Andrew (Catchpoint Performance Engineer):
This is going to be a fairly interactive session. I’ll usually call on someone to answer the questions and some of the panelists might chime in. We’ll start with Charity. The first one is really going to be talking about defining SRE and DevOps.
Charity, are the distinctions between SRE and DevOps and operations just media-made? Are there valid differences between the two? What are they and why do they exist at all?
I thought it was hilarious that a solid quarter, two-third of the questions that anyone asked were a version on “What the hell is this?” “Define this.” “Is there a difference?” “Am I doing it right?” “Am I doing it wrong?” “What does the job need?” “Is this thing a part of DevOps?” “Is this thing a part of SRE?” The answer is yes to every option that you listed. There are specific heritages. Can you make that a plural? I’m not sure. There are different lines of … SRE was very much, Google started having this conversation ten plus years ago about how do we scale the human side of our software. Around the same time, Adam from Chef and Etsy and Jez Humble and a bunch of people were having this conversation about similar, but slightly different, Google has a very specific set of problems in some ways. DevOps is more open source and crowdsourced and “bottom-up” is the way Kellan from Etsy was describing it to me.

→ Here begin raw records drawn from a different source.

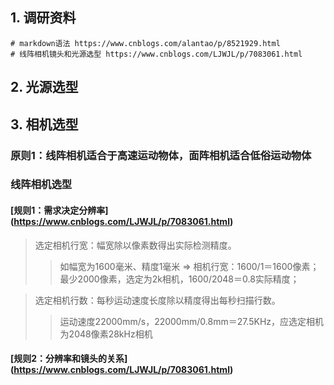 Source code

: ## 1. 调研资料

    # markdown语法 https://www.cnblogs.com/alantao/p/8521929.html
    # 线阵相机镜头和光源选型 https://www.cnblogs.com/LJWJL/p/7083061.html
    
## 2. 光源选型

## 3. 相机选型
### 原则1：线阵相机适合于高速运动物体，面阵相机适合低俗运动物体
### 线阵相机选型
#### [规则1：需求决定分辨率] (https://www.cnblogs.com/LJWJL/p/7083061.html)
> 选定相机行宽：幅宽除以像素数得出实际检测精度。
>> 如幅宽为1600毫米、精度1毫米 => 相机行宽：1600/1＝1600像素；最少2000像素，选定为2k相机，1600/2048＝0.8实际精度；

> 选定相机行数：每秒运动速度长度除以精度得出每秒扫描行数。 
>> 运动速度22000mm/s，22000mm/0.8mm＝27.5KHz，应选定相机为2048像素28kHz相机 

#### [规则2：分辨率和镜头的关系] (https://www.cnblogs.com/LJWJL/p/7083061.html)
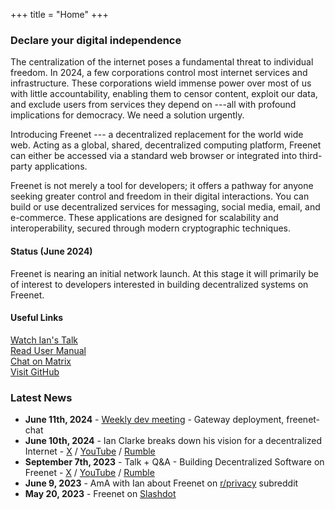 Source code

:+++
title = "Home"
+++

### Declare your digital independence

The centralization of the internet poses a fundamental threat to individual freedom. In 2024, a few corporations control
most internet services and infrastructure. These corporations wield immense power over most of us with little
accountability, enabling them to censor content, exploit our data, and exclude users from services they depend on ---all
with profound implications for democracy. We need a solution urgently.

Introducing Freenet --- a decentralized replacement for the world wide web. Acting as a global, shared, decentralized
computing platform, Freenet can either be accessed via a standard web browser or integrated into third-party
applications.

Freenet is not merely a tool for developers; it offers a pathway for anyone seeking greater control and freedom in their
digital interactions. You can build or use decentralized services for messaging, social media, email, and e-commerce.
These applications are designed for scalability and interoperability, secured through modern cryptographic techniques.

#### Status (June 2024)

Freenet is nearing an initial network launch. At this stage it will primarily be of interest to developers interested in
building decentralized systems on Freenet.

#### Useful Links

[Watch Ian's Talk](https://youtu.be/yBtyNIqZios?si=vnFje0OQFYkni7NZ)  
[Read User Manual](https://docs.freenet.org/)  
[Chat on Matrix](https://matrix.to/#/#freenet-locutus:matrix.org)  
[Visit GitHub](https://github.com/freenet/freenet-core)

### Latest News

- **June 11th, 2024** -
  [Weekly dev meeting](https://freenet.org/blog/1127/weekly-dev-meeting---gateway-deployment-freenet-chat.html) -
  Gateway deployment, freenet-chat
- **June 10th, 2024** - Ian Clarke breaks down his vision for a decentralized Internet -
  [X](https://x.com/FreenetOrg/status/1800261209096077710) / [YouTube](https://youtu.be/enTAromEeHo?si=r7PY0i4EY-9ezbkI)
  / [Rumble](https://rumble.com/v50yavb-ian-clarke-breaks-down-his-vision-for-a-decentralized-internet.html)
- **September 7th, 2023** - Talk + Q&A - Building Decentralized Software on Freenet -
  [X](https://twitter.com/FreenetOrg/status/1704994853887643912) /
  [YouTube](https://youtu.be/yBtyNIqZios?si=jYYgRFylAsZklYQ0) /
  [Rumble](https://rumble.com/v3joywo-ian-clarke-explains-the-next-generation-of-freenet.html)
- **June 9, 2023** - AmA with Ian about Freenet on
  [r/privacy](https://www.reddit.com/r/privacy/comments/14565vr/ama_ian_clarke_creator_of_freenet_2023_a_dropin/)
  subreddit
- **May 20, 2023** - Freenet on
  [Slashdot](https://yro.slashdot.org/story/23/05/20/1947259/freenet-2023-a-drop-in-decentralized-replacement-for-the-web---and-more)
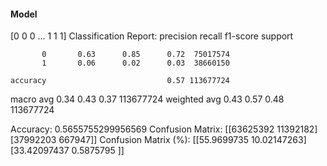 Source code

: #### Model
[0 0 0 ... 1 1 1]
Classification Report:
              precision    recall  f1-score   support

           0       0.63      0.85      0.72  75017574
           1       0.06      0.02      0.03  38660150

    accuracy                           0.57 113677724
   macro avg       0.34      0.43      0.37 113677724
weighted avg       0.43      0.57      0.48 113677724

Accuracy: 0.5655755299956569
Confusion Matrix:
[[63625392 11392182]
 [37992203   667947]]
Confusion Matrix (%):
[[55.9699735  10.02147263]
 [33.42097437  0.5875795 ]]
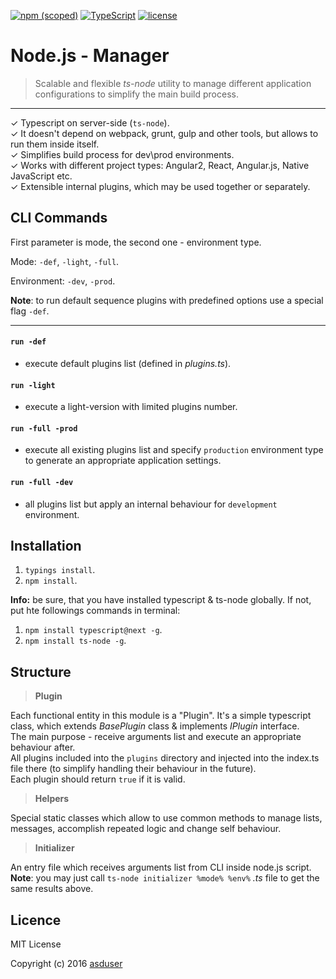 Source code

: [![npm (scoped)](https://img.shields.io/npm/v/@cycle/core.svg)]()
[![TypeScript](https://badges.frapsoft.com/typescript/version/typescript-next.svg?v=101)](https://github.com/ellerbrock/typescript-badges/)
[![license](https://img.shields.io/github/license/mashape/apistatus.svg)]()

# Node.js - Manager

> Scalable and flexible *ts-node* utility to manage different application configurations to simplify the main build process.

---

✓ Typescript on server-side (`ts-node`).<br/>
✓ It doesn't depend on webpack, grunt, gulp and other tools, but allows to run them inside itself.<br/>
✓ Simplifies build process for dev\prod environments.<br/>
✓ Works with different project types: Angular2, React, Angular.js, Native JavaScript etc.<br/>
✓ Extensible internal plugins, which may be used together or separately.

## CLI Commands

First parameter is mode, the second one - environment type.

Mode: `-def`, `-light`, `-full`.

Environment: `-dev`, `-prod`.

**Note**: to run default sequence plugins with predefined options use a special flag `-def`.

---

#### `run -def`
- execute default plugins list (defined in *plugins.ts*).

#### `run -light`
- execute a light-version with limited plugins number.

#### `run -full -prod`
- execute all existing plugins list and specify `production` environment type to generate an appropriate application settings.

#### `run -full -dev`
- all plugins list but apply an internal behaviour for `development` environment.
  
## Installation

1. `typings install`.
2. `npm install`.

**Info:** be sure, that you have installed typescript & ts-node globally. If not, put hte followings commands in terminal:

1. `npm install typescript@next -g`.
2. `npm install ts-node -g`.  

## Structure

> **Plugin**

Each functional entity in this module is a "Plugin". It's a simple typescript class, which extends *BasePlugin* class & implements *IPlugin* interface.<br/>
The main purpose - receive arguments list and execute an appropriate behaviour after.<br/>
All plugins included into the `plugins` directory and injected into the index.ts file there (to simplify handling their behaviour in the future).<br/>
Each plugin should return `true` if it is valid.

> **Helpers**

Special static classes which allow to use common methods to manage lists, messages, accomplish repeated logic and change self behaviour.

> **Initializer**

An entry file which receives arguments list from CLI inside node.js script.<br/>
**Note**: you may just call `ts-node initializer %mode% %env%` *.ts* file to get the same results above. 

## Licence

MIT License

Copyright (c) 2016 [asduser](https://github.com/asduser)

We can’t be operators anymore. We have to scale ourselves technically. We have to learn new skill sets. Practice in this field was taking a very heavy toll on the people, on the humans who are trying to run these systems. We’re all familiar with the signs. It’s a classic thing right now, the burnt-out people who are caring for systems. People started reaching the age of thirty and realized this just wasn’t going to work. Yes, I could ramble about this for a long time. I think that yes, the people who spend a lot of time talking about how these things are different or defined, would say that DevOps is about empathy, it’s about practicing like adult methodology. The people who, like Ben Treynor and all the amazing people at Google, would say that SRE is about software engineering for humans. Liz, maybe you want to give a better definition of how Google would define this.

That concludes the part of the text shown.